3.7.1 Termination by the Company. In the event the
Company terminates this Agreement pursuant to Section 4.2 (Disability) the
Company shall, prior to the effective date of the termination, pay Employee, in
one lump sum, an amount equal to 50% of Employee's annual cash salary, at his
then current rate, less applicable taxes. In the event the Company terminates
this Agreement pursuant to Section 5 (Termination without Cause) in connection
with a "Change in Control" or an "Approved Change in Control" (both as
hereinafter defined), the Company shall, prior to the effective date of
termination, pay Employee 100% of Employee's annual cash salary, at his then
current rate, less applicable taxes, if termination shall occur in connection
with a Change in Control. The Company shall also pay Employee's health insurance
benefits as described in Section 3.3 for a period of 6 months in the event of
termination pursuant to Section 4.2 or 5, and, in the event of a Change of
Control, all options granted to Employee shall become fully vested as of such
date of termination.
3.7.2 Termination by Employee for "Good Reason".
(a) After a Change in Control and provided
Employee has "Good Reason" (as hereinafter defined), Employee may terminate his
employment hereunder upon fifteen (15) days written notice to the Company and
the Company shall continue to pay Employee his annual salary, at his then
current rate, for a six (6) month period.

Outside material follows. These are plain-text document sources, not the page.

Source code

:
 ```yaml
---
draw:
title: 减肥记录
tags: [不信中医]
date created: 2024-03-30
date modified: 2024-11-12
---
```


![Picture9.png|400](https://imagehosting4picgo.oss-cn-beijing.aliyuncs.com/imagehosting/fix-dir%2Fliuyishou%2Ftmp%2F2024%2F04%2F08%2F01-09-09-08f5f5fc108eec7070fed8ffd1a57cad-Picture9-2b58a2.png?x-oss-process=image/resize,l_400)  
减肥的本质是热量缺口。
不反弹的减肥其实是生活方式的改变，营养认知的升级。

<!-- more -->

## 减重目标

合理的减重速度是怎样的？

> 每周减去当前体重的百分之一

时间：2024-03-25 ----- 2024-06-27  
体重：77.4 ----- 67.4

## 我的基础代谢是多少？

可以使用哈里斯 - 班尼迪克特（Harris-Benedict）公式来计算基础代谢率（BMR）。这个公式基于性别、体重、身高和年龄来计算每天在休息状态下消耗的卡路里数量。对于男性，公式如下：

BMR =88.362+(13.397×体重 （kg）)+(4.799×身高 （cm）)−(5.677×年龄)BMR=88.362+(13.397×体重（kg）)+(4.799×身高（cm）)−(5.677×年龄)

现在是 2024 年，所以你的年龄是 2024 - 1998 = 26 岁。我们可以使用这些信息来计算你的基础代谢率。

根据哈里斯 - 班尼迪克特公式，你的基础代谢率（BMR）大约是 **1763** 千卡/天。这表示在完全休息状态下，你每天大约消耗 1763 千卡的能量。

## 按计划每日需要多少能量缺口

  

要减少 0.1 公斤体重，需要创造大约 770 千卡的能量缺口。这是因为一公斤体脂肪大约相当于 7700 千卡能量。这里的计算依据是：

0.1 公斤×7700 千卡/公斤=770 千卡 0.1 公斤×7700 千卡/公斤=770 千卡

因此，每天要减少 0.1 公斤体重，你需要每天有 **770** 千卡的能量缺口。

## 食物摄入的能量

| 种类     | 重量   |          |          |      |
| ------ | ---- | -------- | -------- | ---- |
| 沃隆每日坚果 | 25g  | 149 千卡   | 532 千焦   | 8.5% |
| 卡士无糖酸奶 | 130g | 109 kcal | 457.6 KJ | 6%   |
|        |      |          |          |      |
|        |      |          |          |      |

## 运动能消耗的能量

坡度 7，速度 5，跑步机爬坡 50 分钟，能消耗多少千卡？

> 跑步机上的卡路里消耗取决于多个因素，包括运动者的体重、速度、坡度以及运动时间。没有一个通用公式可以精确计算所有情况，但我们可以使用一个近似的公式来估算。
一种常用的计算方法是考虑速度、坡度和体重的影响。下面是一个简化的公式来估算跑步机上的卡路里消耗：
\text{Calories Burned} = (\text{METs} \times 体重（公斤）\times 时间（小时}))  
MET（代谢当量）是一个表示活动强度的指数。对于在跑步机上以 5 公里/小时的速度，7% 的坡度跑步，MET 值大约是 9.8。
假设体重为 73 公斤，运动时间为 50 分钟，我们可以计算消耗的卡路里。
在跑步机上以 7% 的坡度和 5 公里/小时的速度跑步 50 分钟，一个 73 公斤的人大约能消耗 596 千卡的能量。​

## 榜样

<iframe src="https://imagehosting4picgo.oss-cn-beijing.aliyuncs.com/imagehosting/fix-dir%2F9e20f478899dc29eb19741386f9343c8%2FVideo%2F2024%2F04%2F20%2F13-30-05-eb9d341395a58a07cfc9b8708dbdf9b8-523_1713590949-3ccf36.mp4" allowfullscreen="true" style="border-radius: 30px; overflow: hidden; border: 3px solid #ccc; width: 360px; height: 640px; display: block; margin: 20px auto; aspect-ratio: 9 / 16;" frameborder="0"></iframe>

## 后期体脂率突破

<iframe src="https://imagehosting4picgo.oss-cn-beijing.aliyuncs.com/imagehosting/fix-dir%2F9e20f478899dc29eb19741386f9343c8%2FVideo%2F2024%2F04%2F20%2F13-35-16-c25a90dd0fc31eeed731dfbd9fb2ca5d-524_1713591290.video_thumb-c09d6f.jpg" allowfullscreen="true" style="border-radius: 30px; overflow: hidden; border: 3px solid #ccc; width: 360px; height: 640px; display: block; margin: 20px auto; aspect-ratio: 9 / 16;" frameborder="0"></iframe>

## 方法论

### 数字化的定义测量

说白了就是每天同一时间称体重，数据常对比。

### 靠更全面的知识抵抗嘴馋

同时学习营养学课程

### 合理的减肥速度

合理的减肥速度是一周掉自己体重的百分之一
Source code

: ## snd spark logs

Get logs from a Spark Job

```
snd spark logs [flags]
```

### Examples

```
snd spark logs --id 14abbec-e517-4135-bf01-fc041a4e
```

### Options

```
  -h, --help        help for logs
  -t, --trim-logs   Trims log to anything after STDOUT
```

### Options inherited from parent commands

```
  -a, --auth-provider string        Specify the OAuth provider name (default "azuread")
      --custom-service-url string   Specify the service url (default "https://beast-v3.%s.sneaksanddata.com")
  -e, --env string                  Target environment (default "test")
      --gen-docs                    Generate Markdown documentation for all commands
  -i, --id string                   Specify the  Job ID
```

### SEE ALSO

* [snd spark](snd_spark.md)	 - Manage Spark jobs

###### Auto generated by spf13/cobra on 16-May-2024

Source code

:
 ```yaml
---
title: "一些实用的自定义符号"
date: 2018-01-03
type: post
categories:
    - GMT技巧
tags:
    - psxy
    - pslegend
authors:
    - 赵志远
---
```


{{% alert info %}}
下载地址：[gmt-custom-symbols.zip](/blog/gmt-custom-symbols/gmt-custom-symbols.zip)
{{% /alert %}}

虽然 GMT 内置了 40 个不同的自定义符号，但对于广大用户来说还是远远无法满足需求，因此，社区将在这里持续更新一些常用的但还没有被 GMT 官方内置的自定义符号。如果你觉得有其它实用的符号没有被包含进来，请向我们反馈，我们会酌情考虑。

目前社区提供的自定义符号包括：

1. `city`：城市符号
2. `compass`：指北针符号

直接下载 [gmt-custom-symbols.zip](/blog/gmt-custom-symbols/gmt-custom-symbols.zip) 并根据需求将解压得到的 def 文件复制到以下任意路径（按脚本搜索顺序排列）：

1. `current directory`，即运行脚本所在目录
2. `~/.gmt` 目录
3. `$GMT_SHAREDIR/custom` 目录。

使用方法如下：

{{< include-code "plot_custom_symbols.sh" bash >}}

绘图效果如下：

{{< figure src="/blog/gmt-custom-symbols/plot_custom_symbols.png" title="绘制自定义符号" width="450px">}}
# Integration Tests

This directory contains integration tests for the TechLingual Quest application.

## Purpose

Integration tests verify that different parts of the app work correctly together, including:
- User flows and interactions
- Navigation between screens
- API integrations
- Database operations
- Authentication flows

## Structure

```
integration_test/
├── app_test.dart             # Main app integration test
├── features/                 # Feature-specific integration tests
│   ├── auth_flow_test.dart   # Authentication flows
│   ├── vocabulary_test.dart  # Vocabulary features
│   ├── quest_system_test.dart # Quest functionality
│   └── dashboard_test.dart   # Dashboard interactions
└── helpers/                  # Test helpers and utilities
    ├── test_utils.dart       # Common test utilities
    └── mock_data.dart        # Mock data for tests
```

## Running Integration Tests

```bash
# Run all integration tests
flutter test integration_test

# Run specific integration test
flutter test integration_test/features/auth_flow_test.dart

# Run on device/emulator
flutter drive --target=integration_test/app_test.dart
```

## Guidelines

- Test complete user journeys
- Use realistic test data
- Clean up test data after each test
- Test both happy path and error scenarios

(b) After an Approved Change in Control
and provided Employee has Good Reason, Employee may terminate his employment
hereunder upon fifteen (15) days written notice to the Company and the Company
shall continue to pay Employee his annual salary, at his then current rate, for
a twelve three (3) month period.
3.7.3 Definitions.
(a) Change in Control. A "Change in
Control" shall be deemed to have occurred in any of the following events:
(i) the stockholders of the Company
approve a merger or consolidation of the Company with any other corporation,
other than (a) a merger or consolidation which would result in the voting
securities of the Company outstanding immediately prior thereto continuing to
represent (either by remaining outstanding or by being converted into voting
securities of the surviving entity) more than 80% of the combined voting power
of the voting securities of the Company or such surviving entity outstanding
immediately after such merger or consolidation, (b) a merger or consolidation
effected to implement a recapitalization of the Company (or similar transaction)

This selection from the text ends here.